**ASSIGNED TASK:** Output all of the material beneath this line exactly as it is.

─── EXERCISE DATA ───

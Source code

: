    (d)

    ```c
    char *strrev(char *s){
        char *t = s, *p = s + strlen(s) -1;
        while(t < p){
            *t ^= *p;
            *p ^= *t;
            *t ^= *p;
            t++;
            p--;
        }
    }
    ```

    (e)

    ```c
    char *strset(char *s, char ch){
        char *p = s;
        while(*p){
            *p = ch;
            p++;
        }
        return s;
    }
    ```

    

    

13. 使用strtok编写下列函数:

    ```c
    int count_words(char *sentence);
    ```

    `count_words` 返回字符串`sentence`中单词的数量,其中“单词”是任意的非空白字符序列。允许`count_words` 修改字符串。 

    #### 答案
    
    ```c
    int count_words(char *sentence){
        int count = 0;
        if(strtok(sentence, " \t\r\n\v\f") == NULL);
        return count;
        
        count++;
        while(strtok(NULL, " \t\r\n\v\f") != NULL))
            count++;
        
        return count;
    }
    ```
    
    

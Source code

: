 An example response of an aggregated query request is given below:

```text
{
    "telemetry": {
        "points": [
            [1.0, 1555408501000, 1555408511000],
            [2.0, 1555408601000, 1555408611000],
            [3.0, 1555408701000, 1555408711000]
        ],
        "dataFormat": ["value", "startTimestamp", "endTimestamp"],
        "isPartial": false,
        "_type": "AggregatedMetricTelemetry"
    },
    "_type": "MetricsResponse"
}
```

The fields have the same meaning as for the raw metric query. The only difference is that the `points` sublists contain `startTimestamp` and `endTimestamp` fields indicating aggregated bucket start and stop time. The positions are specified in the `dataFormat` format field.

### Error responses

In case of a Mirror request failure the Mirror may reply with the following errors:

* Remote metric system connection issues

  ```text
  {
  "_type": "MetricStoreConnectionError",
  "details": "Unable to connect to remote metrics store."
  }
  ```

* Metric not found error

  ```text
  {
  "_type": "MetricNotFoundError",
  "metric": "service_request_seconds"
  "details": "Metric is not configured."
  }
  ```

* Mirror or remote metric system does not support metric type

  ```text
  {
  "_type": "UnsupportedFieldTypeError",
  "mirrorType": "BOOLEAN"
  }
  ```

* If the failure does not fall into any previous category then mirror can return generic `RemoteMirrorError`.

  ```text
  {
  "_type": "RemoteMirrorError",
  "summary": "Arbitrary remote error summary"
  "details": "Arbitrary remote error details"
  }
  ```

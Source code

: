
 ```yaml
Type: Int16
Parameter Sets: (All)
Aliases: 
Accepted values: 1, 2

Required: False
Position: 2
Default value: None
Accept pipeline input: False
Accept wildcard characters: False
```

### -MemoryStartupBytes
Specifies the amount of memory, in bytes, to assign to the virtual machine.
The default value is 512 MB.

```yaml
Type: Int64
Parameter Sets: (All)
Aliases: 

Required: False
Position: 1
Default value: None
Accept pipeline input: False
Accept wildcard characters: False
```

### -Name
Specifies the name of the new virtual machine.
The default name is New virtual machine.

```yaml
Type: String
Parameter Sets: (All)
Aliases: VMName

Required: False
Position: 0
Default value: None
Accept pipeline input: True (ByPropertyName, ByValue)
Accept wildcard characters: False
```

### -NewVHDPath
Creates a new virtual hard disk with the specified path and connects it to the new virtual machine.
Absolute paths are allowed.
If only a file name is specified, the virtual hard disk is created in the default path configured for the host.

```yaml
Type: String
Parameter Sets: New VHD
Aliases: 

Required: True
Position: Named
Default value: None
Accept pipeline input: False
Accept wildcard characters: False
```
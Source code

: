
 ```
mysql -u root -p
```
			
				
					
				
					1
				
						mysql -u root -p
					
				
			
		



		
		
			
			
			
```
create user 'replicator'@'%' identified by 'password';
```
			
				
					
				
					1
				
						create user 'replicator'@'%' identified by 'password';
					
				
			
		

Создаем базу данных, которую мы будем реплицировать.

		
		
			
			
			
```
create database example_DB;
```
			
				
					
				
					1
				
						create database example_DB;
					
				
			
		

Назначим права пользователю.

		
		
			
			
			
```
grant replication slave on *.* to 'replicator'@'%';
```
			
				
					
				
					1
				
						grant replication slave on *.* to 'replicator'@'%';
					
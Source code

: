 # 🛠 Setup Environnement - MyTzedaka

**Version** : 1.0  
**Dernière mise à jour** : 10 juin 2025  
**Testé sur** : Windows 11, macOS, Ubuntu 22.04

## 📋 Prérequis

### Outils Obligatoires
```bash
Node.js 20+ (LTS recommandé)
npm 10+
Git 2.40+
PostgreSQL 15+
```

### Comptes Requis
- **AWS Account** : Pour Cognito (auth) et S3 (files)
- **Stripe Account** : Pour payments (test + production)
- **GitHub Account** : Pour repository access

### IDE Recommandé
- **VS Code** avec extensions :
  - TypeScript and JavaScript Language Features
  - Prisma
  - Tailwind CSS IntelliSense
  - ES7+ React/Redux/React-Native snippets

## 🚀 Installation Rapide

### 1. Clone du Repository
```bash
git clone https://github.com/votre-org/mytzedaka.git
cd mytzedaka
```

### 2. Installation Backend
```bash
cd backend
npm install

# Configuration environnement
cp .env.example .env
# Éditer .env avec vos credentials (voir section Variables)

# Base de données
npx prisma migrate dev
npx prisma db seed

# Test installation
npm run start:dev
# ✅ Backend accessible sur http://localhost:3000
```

───

**WRITTEN REPLY:**
Source code

:    (d)

    ```c
    char *strrev(char *s){
        char *t = s, *p = s + strlen(s) -1;
        while(t < p){
            *t ^= *p;
            *p ^= *t;
            *t ^= *p;
            t++;
            p--;
        }
    }
    ```

    (e)

    ```c
    char *strset(char *s, char ch){
        char *p = s;
        while(*p){
            *p = ch;
            p++;
        }
        return s;
    }
    ```

    

    

13. 使用strtok编写下列函数:

    ```c
    int count_words(char *sentence);
    ```

    `count_words` 返回字符串`sentence`中单词的数量,其中“单词”是任意的非空白字符序列。允许`count_words` 修改字符串。 

    #### 答案
    
    ```c
    int count_words(char *sentence){
        int count = 0;
        if(strtok(sentence, " \t\r\n\v\f") == NULL);
        return count;
        
        count++;
        while(strtok(NULL, " \t\r\n\v\f") != NULL))
            count++;
        
        return count;
    }
    ```
    
    

Source code

: An example response of an aggregated query request is given below:

```text
{
    "telemetry": {
        "points": [
            [1.0, 1555408501000, 1555408511000],
            [2.0, 1555408601000, 1555408611000],
            [3.0, 1555408701000, 1555408711000]
        ],
        "dataFormat": ["value", "startTimestamp", "endTimestamp"],
        "isPartial": false,
        "_type": "AggregatedMetricTelemetry"
    },
    "_type": "MetricsResponse"
}
```

The fields have the same meaning as for the raw metric query. The only difference is that the `points` sublists contain `startTimestamp` and `endTimestamp` fields indicating aggregated bucket start and stop time. The positions are specified in the `dataFormat` format field.

### Error responses

In case of a Mirror request failure the Mirror may reply with the following errors:

* Remote metric system connection issues

  ```text
  {
  "_type": "MetricStoreConnectionError",
  "details": "Unable to connect to remote metrics store."
  }
  ```

* Metric not found error

  ```text
  {
  "_type": "MetricNotFoundError",
  "metric": "service_request_seconds"
  "details": "Metric is not configured."
  }
  ```

* Mirror or remote metric system does not support metric type

  ```text
  {
  "_type": "UnsupportedFieldTypeError",
  "mirrorType": "BOOLEAN"
  }
  ```

* If the failure does not fall into any previous category then mirror can return generic `RemoteMirrorError`.

  ```text
  {
  "_type": "RemoteMirrorError",
  "summary": "Arbitrary remote error summary"
  "details": "Arbitrary remote error details"
  }
  ```

Source code

:
 ```yaml
Type: Int16
Parameter Sets: (All)
Aliases: 
Accepted values: 1, 2

Required: False
Position: 2
Default value: None
Accept pipeline input: False
Accept wildcard characters: False
```

### -MemoryStartupBytes
Specifies the amount of memory, in bytes, to assign to the virtual machine.
The default value is 512 MB.

```yaml
Type: Int64
Parameter Sets: (All)
Aliases: 

Required: False
Position: 1
Default value: None
Accept pipeline input: False
Accept wildcard characters: False
```

### -Name
Specifies the name of the new virtual machine.
The default name is New virtual machine.

```yaml
Type: String
Parameter Sets: (All)
Aliases: VMName

Required: False
Position: 0
Default value: None
Accept pipeline input: True (ByPropertyName, ByValue)
Accept wildcard characters: False
```

### -NewVHDPath
Creates a new virtual hard disk with the specified path and connects it to the new virtual machine.
Absolute paths are allowed.
If only a file name is specified, the virtual hard disk is created in the default path configured for the host.

```yaml
Type: String
Parameter Sets: New VHD
Aliases: 

Required: True
Position: Named
Default value: None
Accept pipeline input: False
Accept wildcard characters: False
```
Source code

:
 ```
mysql -u root -p
```
			
				
					
				
					1
				
						mysql -u root -p
					
				
			
		



		
		
			
			
			
```
create user 'replicator'@'%' identified by 'password';
```
			
				
					
				
					1
				
						create user 'replicator'@'%' identified by 'password';
					
				
			
		

Создаем базу данных, которую мы будем реплицировать.

		
		
			
			
			
```
create database example_DB;
```
			
				
					
				
					1
				
						create database example_DB;
					
				
			
		

Назначим права пользователю.

		
		
			
			
			
```
grant replication slave on *.* to 'replicator'@'%';
```
			
				
					
				
					1
				
						grant replication slave on *.* to 'replicator'@'%';
					
Source code

: # 🛠 Setup Environnement - MyTzedaka

**Version** : 1.0  
**Dernière mise à jour** : 10 juin 2025  
**Testé sur** : Windows 11, macOS, Ubuntu 22.04

## 📋 Prérequis

### Outils Obligatoires
```bash
Node.js 20+ (LTS recommandé)
npm 10+
Git 2.40+
PostgreSQL 15+
```

### Comptes Requis
- **AWS Account** : Pour Cognito (auth) et S3 (files)
- **Stripe Account** : Pour payments (test + production)
- **GitHub Account** : Pour repository access

### IDE Recommandé
- **VS Code** avec extensions :
  - TypeScript and JavaScript Language Features
  - Prisma
  - Tailwind CSS IntelliSense
  - ES7+ React/Redux/React-Native snippets

## 🚀 Installation Rapide

### 1. Clone du Repository
```bash
git clone https://github.com/votre-org/mytzedaka.git
cd mytzedaka
```

### 2. Installation Backend
```bash
cd backend
npm install

# Configuration environnement
cp .env.example .env
# Éditer .env avec vos credentials (voir section Variables)

# Base de données
npx prisma migrate dev
npx prisma db seed

# Test installation
npm run start:dev
# ✅ Backend accessible sur http://localhost:3000
```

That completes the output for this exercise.